Vice President and Dean of the College Charlotte Johnson sat down with the Maroon-News this week for an exclusive interview announcing the release of a new Residential Education Plan (RE2). As the plan builds upon Colgate’s 2004 “Vision for Residential Education Plan” while addressing concerns that were brought up in the 2009 Campus Life Survey, RE2 will have far-reaching implications on student life.
Amongst the biggest changes proposed were recommendations for an increased number of sororities on campus and the elimination of the 1991 “all bid” rule. Other significant modifications included the expansion of programs and discussions relating to diversity – beginning with Orientation and the first-year experience (FYE) – and the extension of the Wellness Initiative into the endowed Wellness Institute.
The Plan also explained that assessment will be introduced to ensure that “residential options align with the community standards” and that greater support will be given to projects focusing on “a diverse set of residential and social options,” as well as those built around student-faculty collaboration.
The Dean of the College’s decision to support an increase in the number of sororities on campus comes after last Fall’s recruitment, when “average class size for sororities ballooned to 61 women,” according to RE2. The push for adding more sororities had been exacerbated when Kappa Alpha Theta was suspended in 2008, leaving only three sororities on campus to support the hundred-and-some women who expressed interest in Greek Life. This situation was compounded by the enforcement of the “all bid” rule, which guaranteed Greek membership to all eligible students.
The issue wasn’t expected to improve any time soon, however, given that the Board of Trustees had deferred the question of expanding Greek organizations on campus for a five-year period, and the Dean of the College Division had showed no clear signs of making other recommendations.

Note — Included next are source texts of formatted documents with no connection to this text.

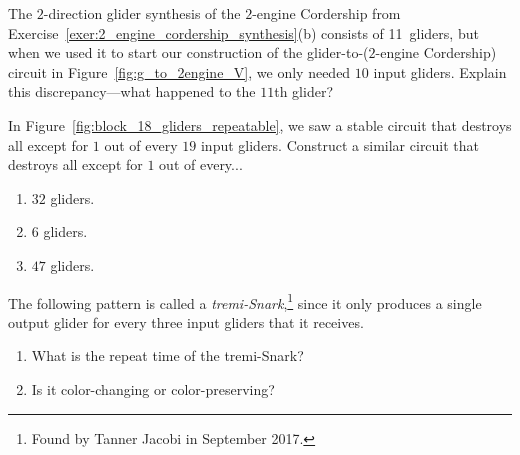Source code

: \begin{multicols}{2}
	
	
	\mfilbreak
	
	
	\begin{problem}\label{fig:g_to_2engine_why_10_gliders}
		The $2$-direction glider synthesis of the $2$-engine Cordership from Exercise~\ref{exer:2_engine_cordership_synthesis}(b) consists of 11~gliders, but when we used it to start our construction of the glider-to-($2$-engine Cordership) circuit in Figure~\ref{fig:g_to_2engine_V}, we only needed $10$ input gliders. Explain this discrepancy---what happened to the $11$th glider?
	\end{problem}
	
	
	\mfilbreak
	
	
	\begin{problem}\label{exer:stable_thin_out_gliders}
		In Figure~\ref{fig:block_18_gliders_repeatable}, we saw a stable circuit that destroys all except for $1$ out of every $19$ input gliders. Construct a similar circuit that destroys all except for $1$ out of every...\smallskip
		
		\begin{enumerate}[label=\bf\color{ocre}(\alph*)]
			\item $32$ gliders.
			
			\item $6$ gliders.
			
			\item $47$ gliders.
		\end{enumerate}
	\end{problem}
	
	
	\mfilbreak
	
	
	\begin{problem}\label{exer:tremi_snark}
		The following pattern is called a \emph{tremi-Snark},\footnote{Found by Tanner Jacobi in September 2017.} since it only produces a single output glider for every three input gliders that it receives.
		
		\begin{center}
		\end{center}
		
		\begin{enumerate}[label=\bf\color{ocre}(\alph*)]
			\item What is the repeat time of the tremi-Snark?%
			
			\item Is it color-changing or color-preserving?%
			

\end{enumerate}
\end{problem}
\end{multicols}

RE2’s announcement of the Division’s recommendation to add one or two sororities to the existing structure thus is not insignificant but, in order to become actual policy, these recommendations must be approved by the Trustees.
“Any expansion of Greek Life needs to be ratified by the Board of Trustees,” Johnson explained. “But they do, of course, take into consideration the recommendations of the Dean of the College.”

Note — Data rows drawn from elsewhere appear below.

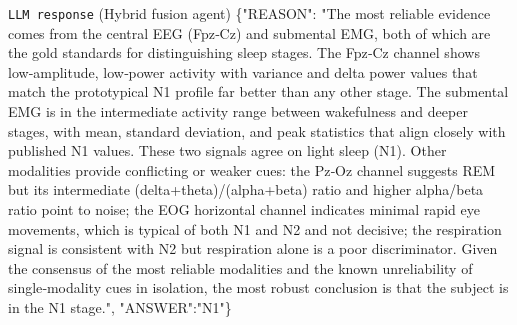 \begin{promptbox}{\texttt{LLM response} (Hybrid fusion agent)}
\{"REASON": "The most reliable evidence comes from the central EEG (Fpz‑Cz) and submental EMG, both of which are the gold standards for distinguishing sleep stages. The Fpz‑Cz channel shows low‑amplitude, low‑power activity with variance and delta power values that match the prototypical N1 profile far better than any other stage. The submental EMG is in the intermediate activity range between wakefulness and deeper stages, with mean, standard deviation, and peak statistics that align closely with published N1 values. These two signals agree on light sleep (N1). Other modalities provide conflicting or weaker cues: the Pz‑Oz channel suggests REM but its intermediate (delta+theta)/(alpha+beta) ratio and higher alpha/beta ratio point to noise; the EOG horizontal channel indicates minimal rapid eye movements, which is typical of both N1 and N2 and not decisive; the respiration signal is consistent with N2 but respiration alone is a poor discriminator. Given the consensus of the most reliable modalities and the known unreliability of single‑modality cues in isolation, the most robust conclusion is that the subject is in the N1 stage.", "ANSWER":"N1"\}
\end{promptbox}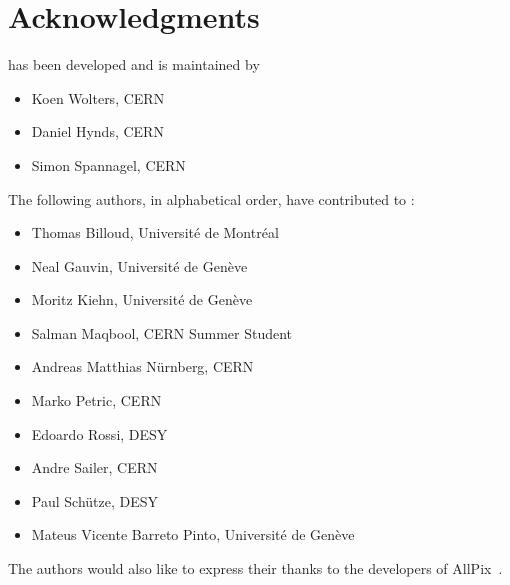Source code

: \chapter{Acknowledgments}

\apsq has been developed and is maintained by

\begin{itemize}
\item Koen Wolters, CERN
\item Daniel Hynds, CERN
\item Simon Spannagel, CERN
\end{itemize}

The following authors, in alphabetical order, have contributed to \apsq:

\begin{itemize}
\item  Thomas Billoud, Université de Montréal
\item Neal Gauvin, Université de Genève
\item  Moritz Kiehn, Université de Genève
\item  Salman Maqbool, CERN Summer Student
\item  Andreas Matthias Nürnberg, CERN
\item  Marko Petric, CERN
\item  Edoardo Rossi, DESY
\item  Andre Sailer, CERN
\item  Paul Schütze, DESY
\item  Mateus Vicente Barreto Pinto, Université de Genève
\end{itemize}

The authors would also like to express their thanks to the developers of AllPix~\cite{ap1wiki,ap1git}.
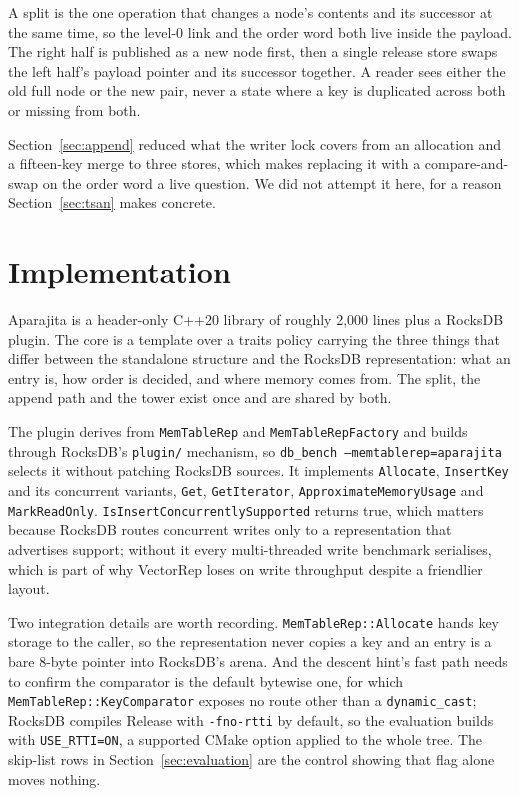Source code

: \documentclass[conference]{IEEEtran}
\begin{document}
A split is the one operation that changes a node's contents and its successor at
the same time, so the level-0 link and the order word both live inside the
payload. The right half is published as a new node first, then a single release
store swaps the left half's payload pointer and its successor together. A reader
sees either the old full node or the new pair, never a state where a key is
duplicated across both or missing from both.

Section~\ref{sec:append} reduced what the writer lock covers from an allocation
and a fifteen-key merge to three stores, which makes replacing it with a
compare-and-swap on the order word a live question. We did not attempt it here,
for a reason Section~\ref{sec:tsan} makes concrete.

\section{Implementation}

Aparajita is a header-only C++20 library of roughly 2{,}000 lines plus a RocksDB
plugin. The core is a template over a traits policy carrying the three things that
differ between the standalone structure and the RocksDB representation: what an
entry is, how order is decided, and where memory comes from. The split, the
append path and the tower exist once and are shared by both.

The plugin derives from \texttt{MemTableRep} and \texttt{MemTableRepFactory} and
builds through RocksDB's \texttt{plugin/} mechanism, so \texttt{db\_bench
--memtablerep=aparajita} selects it without patching RocksDB sources. It
implements \texttt{Allocate}, \texttt{InsertKey} and its concurrent variants,
\texttt{Get}, \texttt{GetIterator}, \texttt{ApproximateMemoryUsage} and
\texttt{MarkReadOnly}. \texttt{IsInsertConcurrentlySupported} returns true, which
matters because RocksDB routes concurrent writes only to a representation that
advertises support; without it every multi-threaded write benchmark serialises,
which is part of why VectorRep loses on write throughput despite a friendlier
layout.

Two integration details are worth recording. \texttt{MemTableRep::Allocate} hands
key storage to the caller, so the representation never copies a key and an entry
is a bare 8-byte pointer into RocksDB's arena. And the descent hint's fast path
needs to confirm the comparator is the default bytewise one, for which
\texttt{MemTableRep::KeyComparator} exposes no route other than a
\texttt{dynamic\_cast}; RocksDB compiles Release with \texttt{-fno-rtti} by
default, so the evaluation builds with \texttt{USE\_RTTI=ON}, a supported CMake
option applied to the whole tree. The skip-list rows in
Section~\ref{sec:evaluation} are the control showing that flag alone moves
nothing.
\end{document}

While the Board can’t make any decisions until they next meet in June, ratifying these recommendations would mean further steps be taken next Fall, and even in the Spring, to allow for other sororities to be set up and readied for the recruitment process. Realistically, one or two new organizations could be in place as soon as 2012.

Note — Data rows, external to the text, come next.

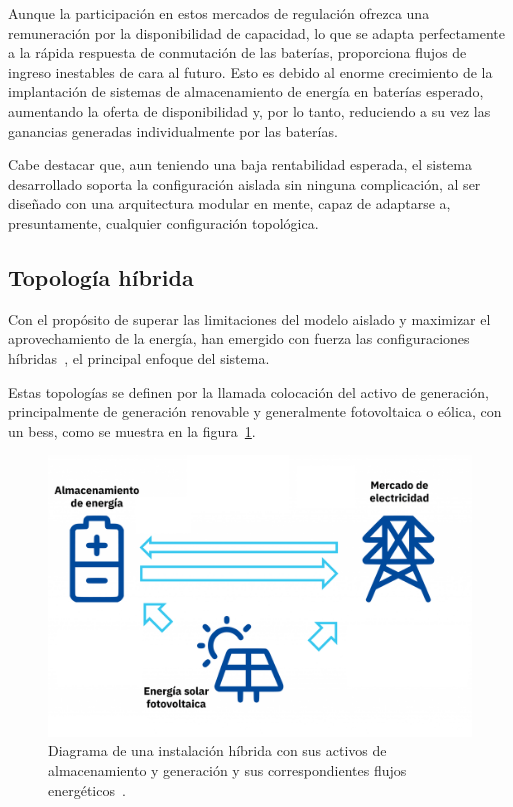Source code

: Aunque la participación en estos mercados de regulación ofrezca una remuneración por la disponibilidad de capacidad, lo que se adapta perfectamente a la rápida respuesta de conmutación de las baterías, proporciona flujos de ingreso inestables de cara al futuro. Esto es debido al enorme crecimiento de la implantación de sistemas de almacenamiento de energía en baterías esperado, aumentando la oferta de disponibilidad y, por lo tanto, reduciendo a su vez las ganancias generadas individualmente por las baterías.

Cabe destacar que, aun teniendo una baja rentabilidad esperada, el sistema desarrollado soporta la configuración aislada sin ninguna complicación, al ser diseñado con una arquitectura modular en mente, capaz de adaptarse a, presuntamente, cualquier configuración topológica.

\subsection{Topología híbrida}%
\label{makereference3.1.2}

Con el propósito de superar las limitaciones del modelo aislado y maximizar el aprovechamiento de la energía, han emergido con fuerza las configuraciones híbridas~\cite{bresciani2025hybridization}, el principal enfoque del sistema.

Estas topologías se definen por la llamada colocación del activo de generación, principalmente de generación renovable y generalmente fotovoltaica o eólica, con un \gls{bess}, como se muestra en la figura~\ref{fig:topologia-hibrida}.

\begin{figure}
  \centering
  \includegraphics[width=0.5\linewidth]{figures/topologia-hibrida.png}
  \caption[Diagrama de una instalación híbrida.]{Diagrama de una instalación híbrida con sus activos de almacenamiento y generación y sus correspondientes flujos energéticos~\cite{aleasoft2025la}.}%
  \label{fig:topologia-hibrida}
\end{figure}

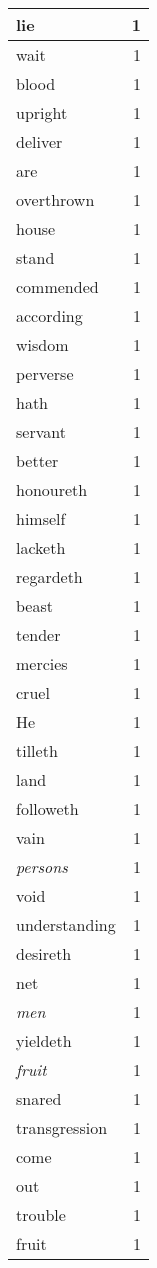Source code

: \begin{center}
\begin{longtable}{l|r}
lie & 1\\ \hline 
wait & 1\\ \hline 
blood & 1\\ \hline 
upright & 1\\ \hline 
deliver & 1\\ \hline 
are & 1\\ \hline 
overthrown & 1\\ \hline 
house & 1\\ \hline 
stand & 1\\ \hline 
commended & 1\\ \hline 
according & 1\\ \hline 
wisdom & 1\\ \hline 
perverse & 1\\ \hline 
hath & 1\\ \hline 
servant & 1\\ \hline 
better & 1\\ \hline 
honoureth & 1\\ \hline 
himself & 1\\ \hline 
lacketh & 1\\ \hline 
regardeth & 1\\ \hline 
beast & 1\\ \hline 
tender & 1\\ \hline 
mercies & 1\\ \hline 
cruel & 1\\ \hline 
He & 1\\ \hline 
tilleth & 1\\ \hline 
land & 1\\ \hline 
followeth & 1\\ \hline 
vain & 1\\ \hline 
\emph{persons} & 1\\ \hline 
void & 1\\ \hline 
understanding & 1\\ \hline 
desireth & 1\\ \hline 
net & 1\\ \hline 
\emph{men} & 1\\ \hline 
yieldeth & 1\\ \hline 
\emph{fruit} & 1\\ \hline 
snared & 1\\ \hline 
transgression & 1\\ \hline 
come & 1\\ \hline 
out & 1\\ \hline 
trouble & 1\\ \hline 
fruit & 1\\ \hline 

\end{longtable}
\end{center}

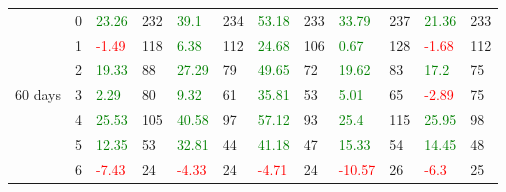 \begin{table}[!htb]
\begin{adjustwidth}{-0.8in}{-0.9in}
\begin{tabular}{|p{4em}|p{2em}|p{3em}|p{3em}|p{3em}|p{3em}|p{3em}|p{3em}|p{3em}|p{3em}|p{3em}|p{3em}|}
            & 0 & \textcolor{green}{23.26} & 232 & \textcolor{green}{39.1} & 234 & \textcolor{green}{53.18} & 233 & \textcolor{green}{33.79} & 237 & \textcolor{green}{21.36} & 233\\\cline{3-12}
            & 1 & \textcolor{red}{-1.49} & 118 & \textcolor{green}{6.38} & 112 & \textcolor{green}{24.68} & 106 & \textcolor{green}{0.67} & 128 & \textcolor{red}{-1.68} & 112\\\cline{3-12}
            & 2 & \textcolor{green}{19.33} & 88 & \textcolor{green}{27.29} & 79 & \textcolor{green}{49.65} & 72 & \textcolor{green}{19.62} & 83 & \textcolor{green}{17.2} & 75\\\cline{3-12}
            60 days & 3 & \textcolor{green}{2.29} & 80 & \textcolor{green}{9.32} & 61 & \textcolor{green}{35.81} & 53 & \textcolor{green}{5.01} & 65 & \textcolor{red}{-2.89} & 75\\\cline{3-12}
            & 4 & \textcolor{green}{25.53} & 105 & \textcolor{green}{40.58} & 97 & \textcolor{green}{57.12} & 93 & \textcolor{green}{25.4} & 115 & \textcolor{green}{25.95} & 98\\\cline{3-12}
            & 5 & \textcolor{green}{12.35} & 53 & \textcolor{green}{32.81} & 44 & \textcolor{green}{41.18} & 47 & \textcolor{green}{15.33} & 54 & \textcolor{green}{14.45} & 48\\\cline{3-12}
            & 6 & \textcolor{red}{-7.43} & 24 & \textcolor{red}{-4.33} & 24 & \textcolor{red}{-4.71} & 24 & \textcolor{red}{-10.57} & 26 & \textcolor{red}{-6.3} & 25\\\hline\hline


\end{tabular}
\end{adjustwidth}
\end{table}
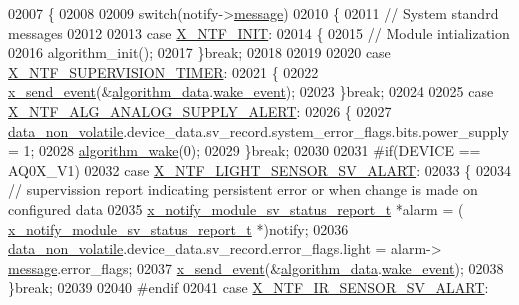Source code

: \begin{DoxyCode}
02007 \{
02008 
02009     \textcolor{keywordflow}{switch}(notify->\hyperlink{a00036_adf9665938515a20c283eea2c978cf80d}{message})
02010     \{
02011         \textcolor{comment}{// System standrd messages }
02012 
02013         \textcolor{keywordflow}{case} \hyperlink{a00036_a620b808f2d7b8d2a03c4d026a4c5423c}{X\_NTF\_INIT}:
02014         \{
02015             \textcolor{comment}{// Module intialization    }
02016             algorithm\_init();            
02017         \}\textcolor{keywordflow}{break};
02018 
02019 
02020         \textcolor{keywordflow}{case} \hyperlink{a00016_aededd1ab0a512a03f6cb0d3459b254e1}{X\_NTF\_SUPERVISION\_TIMER}:
02021         \{
02022            \hyperlink{a00036_a4bc3d03c8d62c8237329ed4e969fbc1b}{x\_send\_event}(&\hyperlink{a00038_a183caa40cd01e79ee309cc9c4a225197}{algorithm\_data}.\hyperlink{a00016_ad6a897cbacf5ae6902272ee198d5cd23}{wake\_event});
02023         \}\textcolor{keywordflow}{break};
02024 
02025         \textcolor{keywordflow}{case}  \hyperlink{a00021_a5c8025c00c22190bf4b4c4fe87123f55}{X\_NTF\_ALG\_ANALOG\_SUPPLY\_ALERT}:            
02026         \{
02027             \hyperlink{a00060_a76ac5f917f5308dcd83de0d7c94559fb}{data\_non\_volatile}.device\_data.sv\_record.system\_error\_flags.bits.power\_supply =
       1;
02028             \hyperlink{a00038_a42ed16c7ef20e0c0031fe7ba7ae377b3}{algorithm\_wake}(0);
02029         \}\textcolor{keywordflow}{break};
02030 
02031 \textcolor{preprocessor}{#if(DEVICE == AQ0X\_V1)}
02032          \textcolor{keywordflow}{case}  \hyperlink{a00021_a472c0187f61238cdef62bf3d965df8e2}{X\_NTF\_LIGHT\_SENSOR\_SV\_ALART}:
02033         \{
02034             \textcolor{comment}{// supervission report indicating persistent error or when change is made on configured data}
02035             \hyperlink{a00021_d7/d1b/a00864}{x\_notify\_module\_sv\_status\_report\_t} *alarm = (
      \hyperlink{a00021_d7/d1b/a00864}{x\_notify\_module\_sv\_status\_report\_t} *)notify;
02036             \hyperlink{a00060_a76ac5f917f5308dcd83de0d7c94559fb}{data\_non\_volatile}.device\_data.sv\_record.error\_flags.light = alarm->
      \hyperlink{a00021_a13393a2d1589483b3bae4d2e79f43980}{message}.error\_flags;
02037              \hyperlink{a00036_a4bc3d03c8d62c8237329ed4e969fbc1b}{x\_send\_event}(&\hyperlink{a00038_a183caa40cd01e79ee309cc9c4a225197}{algorithm\_data}.\hyperlink{a00016_ad6a897cbacf5ae6902272ee198d5cd23}{wake\_event});
02038         \}\textcolor{keywordflow}{break};
02039 
02040 \textcolor{preprocessor}{#endif}
02041          \textcolor{keywordflow}{case}  \hyperlink{a00021_a0eb06525326cff5fc0fb38f141d6be8e}{X\_NTF\_IR\_SENSOR\_SV\_ALART}:

\end{DoxyCode}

This would mean that Kappa Alpha Theta, whose suspension ends in 2013 and must first reapply to their national organization before applying to Colgate, could find it more difficult to try to reestablish itself on campus, if four or five sororities already exist on campus.
As for the recommendation to repeal the “all bid” rule, which as Johnson explained, “seems to be pretty unique to Colgate,” this change would apply to both fraternities and sororities.
“While I certainly understand the reason why the policy is in place,” Johnson said, “we don’t have a rule that says, if you want to be in Konosioni, you are guaranteed to be in Konosioni, or if you want to be on the swim team, you’re guaranteed to be on the swim team. So, I understand why the rule is in place because we want all of our residential options to be as inclusive as possible, but … when you have something like the all-bid rule applying to one residential option and not others, it may send a signal to students that they have to be in Greek Life before they’ve explored any other options.”
“I think a better way to proceed is to have Greek organizations recommit to nondiscrimination and inclusivity and have each chapter put out their clear expectations and standards with respect to recruitment,” Johnson explained.
In all, the recommendations for Greek Life and other plans – coupled with the “Community Standards and Expectations” – outlined in RE2 are part of the Division’s effort to ensure that the Colgate “residential experience” facilitates “a specific set of outcomes as part of experiential learning outside of the classroom,” according to the draft of the Plan.
Moreover, RE2 displays the Dean of the College Division’s greater focus on “transparency” and granting student autonomy. This is, perhaps, a response to criticism the Division garnered with the confusion of the “walk-through” policy and the “all-bid” enforcement last Fall.
“Our student community is one of our biggest assets, so they should necessarily be one of our most significant partners as we work to build an excellent residential educational experience,” Johnson said. “I think that at the core of this – and one of the things we are hoping to achieve – is to make our goals and objectives transparent, to make what we’re about more transparent, and to educate the community about what residential education means, so that students can more easily engage in partnerships with us to make this the type of community they’d like to see.”